View: All Thoughts Writing

monteverde


03-02-22
From the bottom bunk of my tiny wooden cabin decorated with plaid bedsheets, I thought, “Either sit here or book a night tour.” From La Fortuna to Monteverde there was tourism paraphernalia everywhere - ziplining, extreme hanging bridges, sloths, snakes, butterflies, and then the ever so curious “night tour.”

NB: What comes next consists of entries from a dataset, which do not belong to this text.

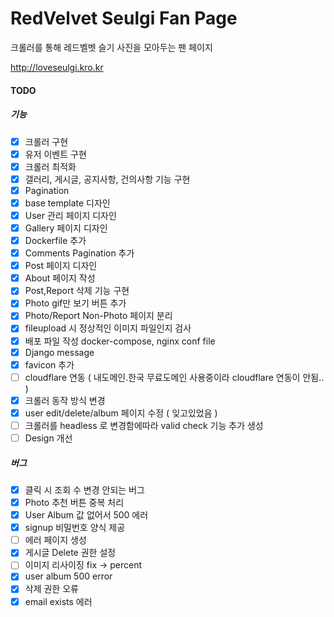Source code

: # RedVelvet Seulgi Fan Page

크롤러를 통해 레드벨벳 슬기 사진을 모아두는 팬 페이지 

http://loveseulgi.kro.kr


#### TODO
##### 기능
- [x] 크롤러 구현
- [x] 유저 이벤트 구현
- [x] 크롤러 최적화
- [x] 갤러리, 게시글, 공지사항, 건의사항 기능 구현
- [x] Pagination
- [x] base template 디자인
- [x] User 관리 페이지 디자인
- [x] Gallery 페이지 디자인
- [x] Dockerfile 추가
- [x] Comments Pagination 추가
- [x] Post 페이지 디자인
- [x] About 페이지 작성
- [x] Post,Report 삭제 기능 구현
- [x] Photo gif만 보기 버튼 추가
- [x] Photo/Report Non-Photo 페이지 분리
- [x] fileupload 시 정상적인 이미지 파일인지 검사
- [x] 배포 파일 작성 docker-compose, nginx conf file
- [x] Django message
- [x] favicon 추가
- [ ] cloudflare 연동 ( 내도메인.한국 무료도메인 사용중이라 cloudflare 연동이 안됨.. )
- [x] 크롤러 동작 방식 변경
- [x] user edit/delete/album 페이지 수정 ( 잊고있었음 )
- [ ] 크롤러를 headless 로 변경함에따라 valid check 기능 추가 생성
- [ ] Design 개선

##### 버그
- [x] 클릭 시 조회 수 변경 안되는 버그 
- [x] Photo 추천 버튼 중복 처리
- [x] User Album 값 없어서 500 에러
- [x] signup 비밀번호 양식 제공
- [ ] 에러 페이지 생성
- [x] 게시글 Delete 권한 설정
- [ ] 이미지 리사이징 fix -> percent
- [x] user album 500 error
- [x] 삭제 권한 오류
- [x] email exists 에러
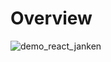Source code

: # Overview
![demo_react_janken](https://github.com/user-attachments/assets/f0867938-e7fa-46a0-95a1-cb9b059b3cce)

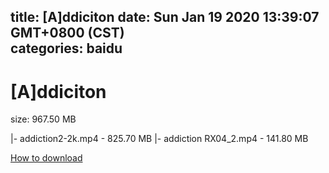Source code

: 
title: [A]ddiciton
date: Sun Jan 19 2020 13:39:07 GMT+0800 (CST)    
categories: baidu
---

# [A]ddiciton
size: 967.50 MB
 
 
|- addiction2-2k.mp4 - 825.70 MB
|- addiction RX04_2.mp4 - 141.80 MB

[How to download](https://bpcam.bemobtrk.com/go/2ceec3aa-1ca2-46d6-b9ff-aaa5c184517c?jno=4212)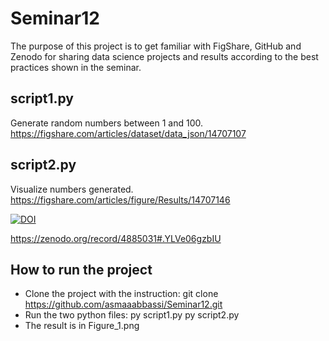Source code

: # Seminar12

The purpose of this project is to get familiar with FigShare, GitHub and Zenodo for sharing data science projects and results according to the best practices shown in the seminar.

## script1.py
Generate random numbers between 1 and 100.
https://figshare.com/articles/dataset/data_json/14707107

## script2.py
Visualize numbers generated.
https://figshare.com/articles/figure/Results/14707146

[![DOI](https://zenodo.org/badge/doi/10.5281/zenodo.4885031.svg)](https://zenodo.org/record/4885031#.YLVe06gzbIU)

https://zenodo.org/record/4885031#.YLVe06gzbIU

## How to run the project

* Clone the project with the instruction: git clone https://github.com/asmaaabbassi/Seminar12.git
* Run the two python files:
      py script1.py
      py script2.py
* The result  is in Figure_1.png




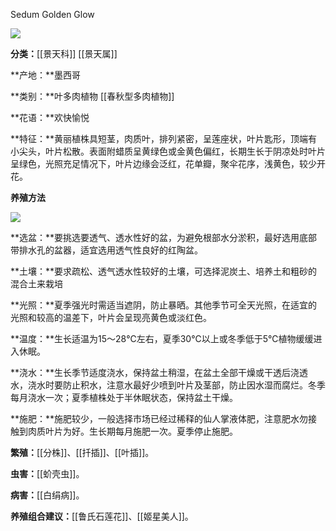 Sedum Golden Glow

![](https://pic1.zhimg.com/v2-68cccc08746ad0ae856aaf226f800bd0_r.jpg)

**分类：**[[景天科]] [[景天属]]

**产地：**墨西哥

**类别：**叶多肉植物 [[春秋型多肉植物]]

**花语：**欢快愉悦

**特征：**黄丽植株具短茎，肉质叶，排列紧密，呈莲座状，叶片匙形，顶端有小尖头，叶片松散。表面附蜡质呈黄绿色或金黄色偏红，长期生长于阴凉处时叶片呈绿色，光照充足情况下，叶片边缘会泛红，花单瓣，聚伞花序，浅黄色，较少开花。

**养殖方法**

![](https://pic2.zhimg.com/v2-7ba1d489786535d0baf81ecec8a03955_r.jpg)

**选盆：**要挑选要透气、透水性好的盆，为避免根部水分淤积，最好选用底部带排水孔的盆器，适宜选用透气性良好的红陶盆。

**土壤：**要求疏松、透气透水性较好的土壤，可选择泥炭土、培养土和粗砂的混合土来栽培

**光照：**夏季强光时需适当遮阴，防止暴晒。其他季节可全天光照，在适宜的光照和较高的温差下，叶片会呈现亮黄色或淡红色。

**温度：**生长适温为15～28℃左右，夏季30℃以上或冬季低于5℃植物缓缓进入休眠。

**浇水：**生长季节适度浇水，保持盆土稍湿，在盆土全部干燥或干透后浇透水，浇水时要防止积水，注意水最好少喷到叶片及茎部，防止因水湿而腐烂。冬季每月浇水一次；夏季植株处于半休眠状态，保持盆土干燥。

**施肥：**施肥较少，一般选择市场已经过稀释的仙人掌液体肥，注意肥水勿接触到肉质叶片为好。生长期每月施肥一次。夏季停止施肥。

**繁殖：**[[分株]]、[[扦插]]、[[叶插]]。

**虫害：**[[蚧壳虫]]。

**病害：**[[白绢病]]。

**养殖组合建议：**[[鲁氏石莲花]]、[[姬星美人]]。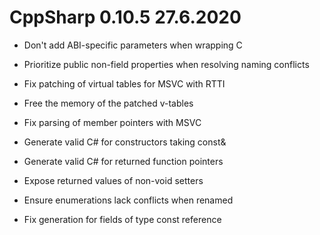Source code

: # CppSharp 0.10.5 27.6.2020

* Don't add ABI-specific parameters when wrapping C

* Prioritize public non-field properties when resolving naming conflicts

* Fix patching of virtual tables for MSVC with RTTI

* Free the memory of the patched v-tables

* Fix parsing of member pointers with MSVC

* Generate valid C# for constructors taking const&

* Generate valid C# for returned function pointers

* Expose returned values of non-void setters

* Ensure enumerations lack conflicts when renamed

* Fix generation for fields of type const reference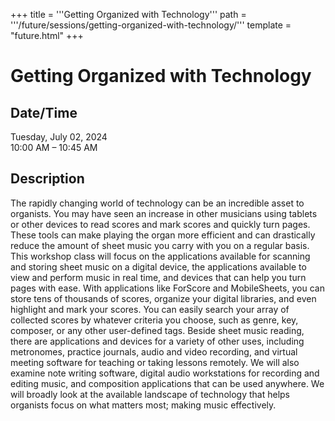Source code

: +++
title = '''Getting Organized with Technology'''
path = '''/future/sessions/getting-organized-with-technology/'''
template = "future.html"
+++

<h1>Getting Organized with Technology</h1>

<h2>Date/Time</h2>
<p>Tuesday, July 02, 2024<br>
10:00 AM – 10:45 AM</p>
<h2>Description</h2>

The rapidly changing world of technology can be an incredible asset to organists. You may have seen an increase in other musicians using tablets or other devices to read scores and mark scores and quickly turn pages. These tools can make playing the organ more efficient and can drastically reduce the amount of sheet music you carry with you on a regular basis. This workshop class will focus on the applications available for scanning and storing sheet music on a digital device, the applications available to view and perform music in real time, and devices that can help you turn pages with ease. With applications like ForScore and MobileSheets, you can store tens of thousands of scores, organize your digital libraries, and even highlight and mark your scores. You can easily search your array of collected scores by whatever criteria you choose, such as genre, key, composer, or any other user-defined tags. Beside sheet music reading, there are applications and devices for a variety of other uses, including metronomes, practice journals, audio and video recording, and virtual meeting software for teaching or taking lessons remotely. We will also examine note writing software, digital audio workstations for recording and editing music, and composition applications that can be used anywhere. We will broadly look at the available landscape of technology that helps organists focus on what matters most; making music effectively.


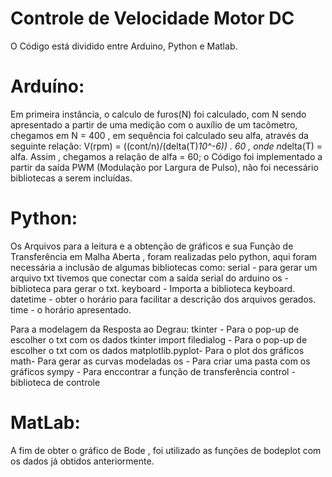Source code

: # Controle de Velocidade Motor DC
 O Código está dividido entre Arduino, Python e Matlab.
# Arduíno:
   Em primeira instância, o calculo de furos(N) foi calculado, com N sendo apresentado a partir de uma medição com o auxílio de um tacômetro, chegamos em N = 400 , em sequência foi calculado seu alfa, através da seguinte relação:
V(rpm) =  ((cont/n)/(delta(T)*10^-6)) . 60 , onde n*delta(T) = alfa.
Assim , chegamos a relação de alfa = 60;
o Código foi implementado a partir da saída PWM (Modulação por Largura de Pulso), não foi necessário bibliotecas a serem incluídas.
# Python:
 Os Arquivos para a leitura e a obtenção de gráficos e sua Função de Transferência em Malha Aberta , foram realizadas pelo python, aqui foram necessária a inclusão de algumas bibliotecas como:
serial - para gerar um arquivo txt tivemos que conectar com a saída serial do arduino
os - biblioteca para gerar o txt.
keyboard  - Importa a biblioteca keyboard.
datetime - obter o horário para facilitar a descrição dos arquivos gerados.
time - o horário apresentado.

Para a modelagem da Resposta ao Degrau:
tkinter - Para o pop-up de escolher o txt com os dados
tkinter import filedialog  - Para o pop-up de escolher o txt com os dados
matplotlib.pyplot-  Para o plot dos gráficos
math- Para gerar as curvas modeladas
os - Para criar uma pasta com os gráficos
sympy - Para enccontrar a função de transferência
control - biblioteca de controle

# MatLab:
 A fim de obter o gráfico de Bode , foi utilizado as funções de bodeplot  com os dados já obtidos anteriormente.

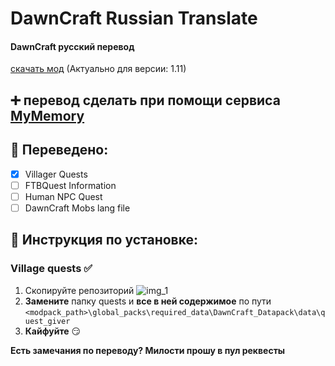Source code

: # DawnCraft Russian Translate
#### DawnCraft русский перевод
[скачать мод](https://www.curseforge.com/minecraft/modpacks/dawn-craft)
(Актуально для версии: 1.11)
## :heavy_plus_sign: перевод сделать при помощи сервиса [MyMemory](https://mymemory.translated.net/)

## :gem: Переведено:
- [X] Villager Quests
- [ ] FTBQuest Information 
- [ ] Human NPC Quest
- [ ] DawnCraft Mobs lang file
## :hammer: Инструкция по установке:
### Village quests :white_check_mark:
1) Скопируйте репозиторий ![img_1](https://i.imgur.com/5iIuDJ4.png)
2) **Замените** папку quests и **все в ней содержимое** по пути `<modpack_path>\global_packs\required_data\DawnCraft_Datapack\data\quest_giver`
3) **Кайфуйте** :smirk:



**Есть замечания по переводу? Милости прошу в пул реквесты**
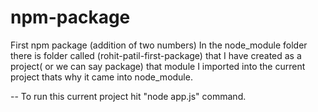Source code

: # npm-package
First npm package (addition of two numbers)
In the node_module folder there is folder called (rohit-patil-first-package) that I have created as a project( or we can say package) that module I imported into the current project thats why it came into node_module.

-- To run this current project hit "node app.js" command.
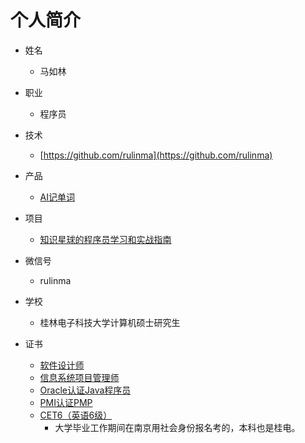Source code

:# 个人简介

* 姓名
  * 马如林

* 职业
  * 程序员

* 技术
  * [https://github.com/rulinma](https://github.com/rulinma)

* 产品
  * [AI记单词](https://www.xianglesong.com)

* 项目
  * [知识星球的程序员学习和实战指南](https://t.zsxq.com/0b9G5yduM)

* 微信号
  * rulinma

* 学校
  * 桂林电子科技大学计算机硕士研究生

* 证书
  * [软件设计师](images/%E9%A9%AC%E5%A6%82%E6%9E%97%E8%BD%AF%E4%BB%B6%E8%AE%BE%E8%AE%A1%E5%B8%88%E6%88%90%E7%BB%A9.png)
  * [信息系统项目管理师](images/马如林信息系统项目管理师成绩.png)
  * [Oracle认证Java程序员](images/马如林Oracle认证Java程序员.jpg)
  * [PMI认证PMP](images/%E9%A9%AC%E5%A6%82%E6%9E%97PMI%E8%AE%A4%E8%AF%81PMP.jpg)
  * [CET6（英语6级）](images/马如林英语六级证书.JPG)
    * 大学毕业工作期间在南京用社会身份报名考的，本科也是桂电。
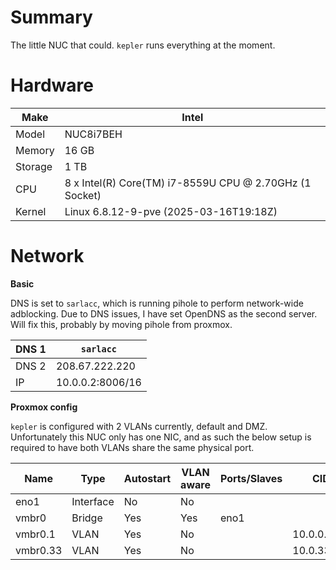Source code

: # Summary

The little NUC that could. `kepler` runs everything at the moment.

# Hardware

| Make    | Intel                                                   |
| ------- | ------------------------------------------------------- |
| Model   | NUC8i7BEH                                               |
| Memory  | 16 GB                                                   |
| Storage | 1 TB                                                    |
| CPU     | 8 x Intel(R) Core(TM) i7-8559U CPU @ 2.70GHz (1 Socket) |
| Kernel  | Linux 6.8.12-9-pve (2025-03-16T19:18Z)                  |

# Network

**Basic**

DNS is set to `sarlacc`, which is running pihole to perform network-wide adblocking. Due to DNS issues, I have set OpenDNS as the second server.  Will fix this, probably by moving pihole from proxmox. 

| DNS 1 | `sarlacc`        |
| ----- | ---------------- |
| DNS 2 | 208.67.222.220   |
| IP    | 10.0.0.2:8006/16 |
**Proxmox config**

`kepler` is configured with 2 VLANs currently, default and DMZ. Unfortunately this NUC only has one NIC, and as such the below setup is required to have both VLANs share the same physical port. 

| Name     | Type      | Autostart | VLAN aware | Ports/Slaves | CIDR         | Gateway  | VLAN Tag |
| -------- | --------- | --------- | ---------- | ------------ | ------------ | -------- | -------- |
| eno1     | Interface | No        | No         |              |              |          |          |
| vmbr0    | Bridge    | Yes       | Yes        | eno1         |              |          |          |
| vmbr0.1  | VLAN      | Yes       | No         |              | 10.0.0.2/16  | 10.0.0.1 | 1        |
| vmbr0.33 | VLAN      | Yes       | No         |              | 10.0.33.0/24 |          | 33       |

I jumped in a shuttle full of wide-eyed young couples. We descended upon the barely lit entry of the Refugio de Vida Silvestre in Monteverde. Our guide handed us all flashlights. I stood next to a slouching man wearing an obtrusive square backpack, holding an expensive camera with a lens about two feet long. Our guide carried a tripod with an impressive telescope, which solicited an interrogation from a bespectacled, mousey-looking young man. He employed some elaborate telescope jargon exhibiting (I guess) that he knows a lot about telescopes.

“Yep, that’s what it is,” said the guide.
“Well, I wish I could have one of those,” said the man with a smug grin.

I sighed a silent sigh.
Clearly, I had nothing to do with these people.

More than the wildlife, I observed the behavior of the local guides, the way they made their living, each leading their small group on these curated paths in the forest. The Ticos, for the most part, are so generous: they want to give the tourists their money’s worth. There was a competitive energy in the air among the different guides: who had the keenest eye, who could spot the rarest animal slumbering in the darkness. 

One of the other guides spotted a viper hanging off of a low branch, its body contorted in a figure eight, completely still.  The viper was of course, far from our defined path: to spot it in the thick of the forest was like looking through a diorama of many layers with only a faint flashlight in total darkness. Frankly I don’t understand how the guides could do it. I wondered what it would be like to have a vision so trained and perceptive. My life as a city-dwelling gringa turned me into a dull knife blade: I wanted it too, that sharpness, the ability to see what others cannot see.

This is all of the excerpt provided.